Recent advances in multimodal LLMs and systems that use tools for long-video QA point to the promise of reasoning over hour-long episodes. However, many methods still compress content into lossy summaries or rely on limited toolsets, weakening temporal grounding and missing fine-grained cues. We propose a multi-agent framework in which a master LLM coordinates a grounding agent to localize question-relevant segments and a vision agent to extract targeted textual observations. The master agent plans with a step limit, and is trained with reinforcement learning to encourage concise, correct, and efficient multiagent cooperation. This design helps the master agent focus on relevant clips via grounding, complements subtitles with visual detail, and yields interpretable trajectories. On our proposed LongTVQA and LongTVQA+ which are episode-level datasets aggregated from TVQA/TVQA+, our multi-agent system significantly outperforms strong non-agent baselines. Experiments also show reinforcement learning further strengthens reasoning and planning for the trained agent.
Multimodal large language models (MLLMs) extend LLMs beyond text to perceive and reason over multimodal signals, such as visual frames, audio, and subtitles. A key emerging challenge is robust long video understanding, where information is sparsely distributed across hours of content and multiple modalities (e.g., frames, and dialogue cues). Early instruction-tuned systems such as Video-LLaMA (Zhang et al., 2023;Lin et al., 2024) demonstrated that LLMs can be adapted to jointly process sampled video frames, marking an initial step toward multimodal video reasoning. However, current models remain limited to short clips or coarse summaries and struggle with fine-grained, * Equal Contribution. temporally extended queries. Crucially, most prior systems are non-agentic models: they process a static, pre-encoded or down-sampled video. Converting the full visual stream into compressed representations in the LLM's textual space shifts the burden of temporal reasoning to this early stage-often lossy and irreversible, making it difficult to recover fine-grained evidence. These limitations motivate an agentic, tool-augmented paradigm that can actively decide what to observe next, when to query external visual or other tools, and when enough grounded evidence has been gathered to respond. Despite recent advances, the field still lacks a solution that jointly achieves efficiency, multimodal completeness, and fine-grained temporal reasoning in long videos.

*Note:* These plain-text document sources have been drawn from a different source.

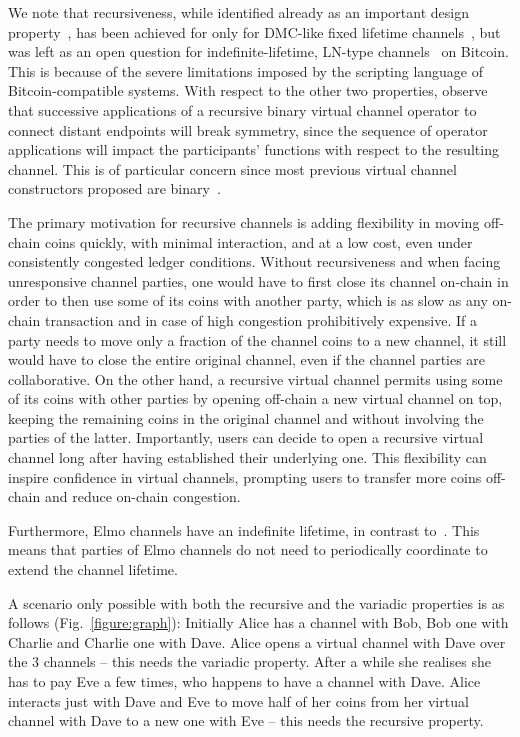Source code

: We note that recursiveness, while identified already as an important design
property~\cite{DBLP:conf/ccs/DziembowskiFH18}, has been achieved for only for
DMC-like fixed lifetime channels~\cite{10.1007/978-3-030-65411-5_18}, but was
left as an open question for indefinite-lifetime, LN-type
channels~\cite{9519487} on Bitcoin.
This is because of the severe limitations imposed by the scripting language of Bitcoin-compatible systems.
With respect to the other two properties, observe that successive applications
of a recursive binary virtual channel operator to connect distant endpoints will
break symmetry, since the sequence of operator applications will impact the
participants' functions with respect to the resulting channel. This is of
particular concern since most previous virtual channel constructors proposed are
binary~\cite{DBLP:conf/ccs/DziembowskiFH18,9519487,10.1007/978-3-030-65411-5_18}.

The primary motivation for recursive channels is adding flexibility in
moving off-chain coins quickly, with minimal interaction, and at a low cost, even
under consistently
congested ledger conditions. Without recursiveness and when facing
unresponsive channel parties, one would have to first
close its channel on-chain in order to then use some of its coins with
another party, which is as slow as any on-chain transaction and in case of high
congestion prohibitively expensive. If a party needs to move only a
fraction of the channel coins to a new channel, it still would have to close the
entire original channel, even if the channel parties are collaborative.
On the other hand, a
recursive
virtual channel permits using some of its coins with other parties by
opening off-chain a new virtual channel on top, keeping the remaining coins in
the original channel and without involving the parties of
the latter. Importantly, users can decide to open a recursive virtual channel
long after having established their underlying one. This flexibility can inspire confidence in virtual
channels, prompting users to transfer more coins off-chain and
reduce on-chain congestion.

Furthermore, Elmo channels have an indefinite lifetime, in contrast
to~\cite{donner}. This means that parties of Elmo channels do not need to
periodically coordinate to extend the channel lifetime.

A scenario only possible with both the recursive and the variadic
properties is as follows (Fig.~\ref{figure:graph}): Initially Alice has a channel with
Bob, Bob one with Charlie and Charlie one with Dave. Alice opens a virtual
channel with Dave over the $3$ channels -- this needs the variadic property.
After a while she realises she has to pay Eve a few
times, who happens to have a channel with Dave. Alice interacts just with
Dave and Eve to move half of her coins from her virtual channel with Dave to a
new one with Eve -- this needs the recursive property.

Recent works have begun to frame long video understanding as an agent-driven process, rather than a passive encoding task. Notably, VideoAgent (Fan et al., 2024;Wang et al., 2024b) introduced an agent-based framework where a central LLM actively conducts video analysis. In this paradigm, the LLM agent iteratively queries external vision models (tools) to retrieve and interpret video frames, progressively compiling the information needed to answer a given query. This interactive strategy mirrors human cognitive behavior and has demonstrated promising effectiveness. These findings highlight the potential of tool-augmented LLM agents in achieving both efficiency and accuracy. However, the initial incarnation of VideoAgent relies on a less powerful toolset, primarily generic vision-language foundation models for captioning and image retrieval. Such tools are often insufficient for capturing fine-grained semantics, precise object references, or subtle temporal cues. This restricts the agent’s ability to understand complex scenes and reason over long temporal spans. Moreover, current frameworks underutilize the LLM’s inherent reasoning abilities and lack mechanisms for multi-step decision making or reinforcementbased planning.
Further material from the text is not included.